“These are beautiful, unique serving plates,” says Michele Meier from Santa Clara, holding one of Debbi O’Donnell’s clear glass plates with Christmas fabric decoupaged to the underside, which was then glazed.
“Last year I bought a Christmas plate for my sister. This year I’m buying one for myself for a cookie exchange we do every year.”
“I like looking at the jewelry,” says Meier’s daughter, Bella, 10, who also had her eye on a hand-knit hat.
The Santa Clara Senior Center’s Seventh Annual Holiday Craft Fair November 16 featured about 35 crafters selling both traditional and unique handcrafted items.
“The craft fair brings great local talent to our center and provides our regular program participants an opportunity to get a little holiday shopping done early,” says Jessica Carter, senior center coordinator.
“Also, the show benefits our center by bringing in people not necessarily familiar with the services we offer,” adds Carter.
“I’ve been doing this show since the beginning,” says O’Donnell. “The people who come are friendly, and the show is well organized.”
“This is my only show—it doesn’t take too much time. It’s not a business. I do it for fun,” says Pat Alves, the only craftsperson wearing red antlers. Alves makes fabric placemats, runners, center pieces, and Giants and 49ers sports bags.
Donna Orme does print making and mixed media collages by day and crochets afghans and potholders by night, using random designs she makes up as she stitches.
“After a few rows, I’m ready to do something new!” she says.
Pam Simonsson, a first-time craft show participant, offered shoppers her photos of outdoor scenes printed on metal.
“A show gives exposure for the artist, and if you can connect people with items, they’ll buy them. It brings out friends and other shoppers.” she says.
Retired Wilcox High School art teacher Debbie Tietgens now has time to make jewelry and is passing the skill on to her granddaughters Bella, 4, and Abbey, 6, who were seated with her working on their own creations.
“Making jewelry keeps her out of trouble,” says Tietgens’s daughter, Allyson Jones.
“I like that the show is local, and it’s a reasonable entry fee—$25,” says Tietgens.

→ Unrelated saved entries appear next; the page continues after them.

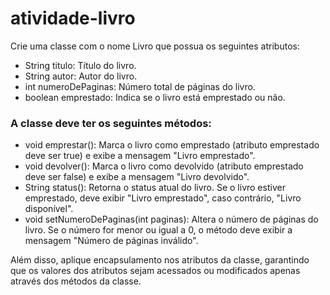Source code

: # atividade-livro
Crie uma classe com o nome Livro que possua os seguintes atributos:
* String titulo: Título do livro.
* String autor: Autor do livro.
* int numeroDePaginas: Número total de páginas do livro.
* boolean emprestado: Indica se o livro está emprestado ou não.
### A classe deve ter os seguintes métodos:
* void emprestar(): Marca o livro como emprestado (atributo emprestado deve ser true) e exibe a mensagem "Livro emprestado".
* void devolver(): Marca o livro como devolvido (atributo emprestado deve ser false) e exibe a mensagem "Livro devolvido".
* String status(): Retorna o status atual do livro. Se o livro estiver emprestado, deve exibir "Livro emprestado", caso contrário, "Livro disponível".
* void setNumeroDePaginas(int paginas): Altera o número de páginas do livro. Se o número for menor ou igual a 0, o método deve exibir a mensagem "Número de páginas inválido".

Além disso, aplique encapsulamento nos atributos da classe, garantindo que os valores dos atributos sejam acessados ou modificados apenas através dos métodos da classe.
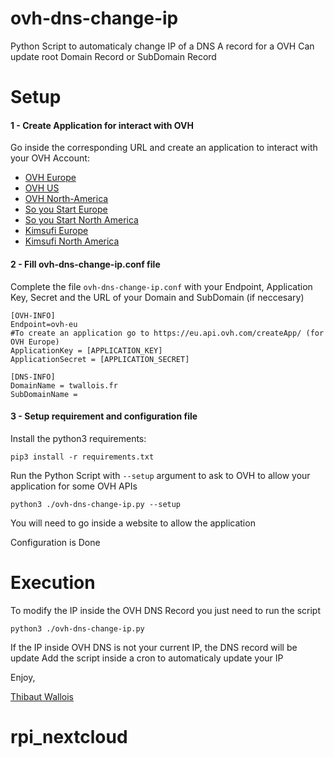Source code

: # ovh-dns-change-ip
Python Script to automaticaly change IP of a DNS A record for a OVH 
Can update root Domain Record or SubDomain Record

# Setup
#### 1 - Create Application for interact with OVH
Go inside the corresponding URL and create an application to interact with your OVH Account:

  - [OVH Europe]
  - [OVH US]
  - [OVH North-America]
  - [So you Start Europe]
  - [So you Start North America]
  - [Kimsufi Europe]
  - [Kimsufi North America]


   [OVH Europe]: <https://eu.api.ovh.com/createApp/>
   [OVH US]: <https://api.us.ovhcloud.com/createApp/> 
   [OVH North-America]: <https://ca.api.ovh.com/createApp/>
   [So you Start Europe]: <https://eu.api.soyoustart.com/createApp/>
   [So you Start North America]: <https://ca.api.soyoustart.com/createApp/>
   [Kimsufi Europe]: <https://eu.api.kimsufi.com/createApp/>
   [Kimsufi North America]: <https://ca.api.kimsufi.com/createApp/>
   
#### 2 - Fill ovh-dns-change-ip.conf file
Complete the file `ovh-dns-change-ip.conf` with your Endpoint, Application Key, Secret and the URL of your Domain and SubDomain (if neccesary)

    [OVH-INFO]
    Endpoint=ovh-eu
    #To create an application go to https://eu.api.ovh.com/createApp/ (for OVH Europe)
    ApplicationKey = [APPLICATION_KEY]
    ApplicationSecret = [APPLICATION_SECRET]
    
    [DNS-INFO]
    DomainName = twallois.fr
    SubDomainName = 

#### 3 - Setup requirement and configuration file
Install the python3 requirements:

    pip3 install -r requirements.txt

Run the Python Script with `--setup` argument to ask to OVH to allow your application for some OVH APIs

    python3 ./ovh-dns-change-ip.py --setup 
    
You will need to go inside a website to allow the application

Configuration is Done 

# Execution
To modify the IP inside the OVH DNS Record you just need to run the script

    python3 ./ovh-dns-change-ip.py
If the IP inside OVH DNS is not your current IP, the DNS record will be update
Add the script inside a cron to automaticaly update your IP

Enjoy,

[Thibaut Wallois](https://twallois.fr/)
# rpi_nextcloud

Senior Center wood shop regulars Don Sutton, Van Langston, and Ty Rockhold sold creative wood toys to raise funds for shop supplies. If you missed the holiday show, drop by the wood shop any Tuesday or Thursday morning between 8 a.m. and noon year round to purchase toys on hand or place an order.
“I enjoy seeing the crafters. I come with the idea of getting reasonably-priced but quality gift items,” says Toni Nobriga, one of the lucky few afternoon shoppers who found their way to the senior center and its abundance of holiday treasures.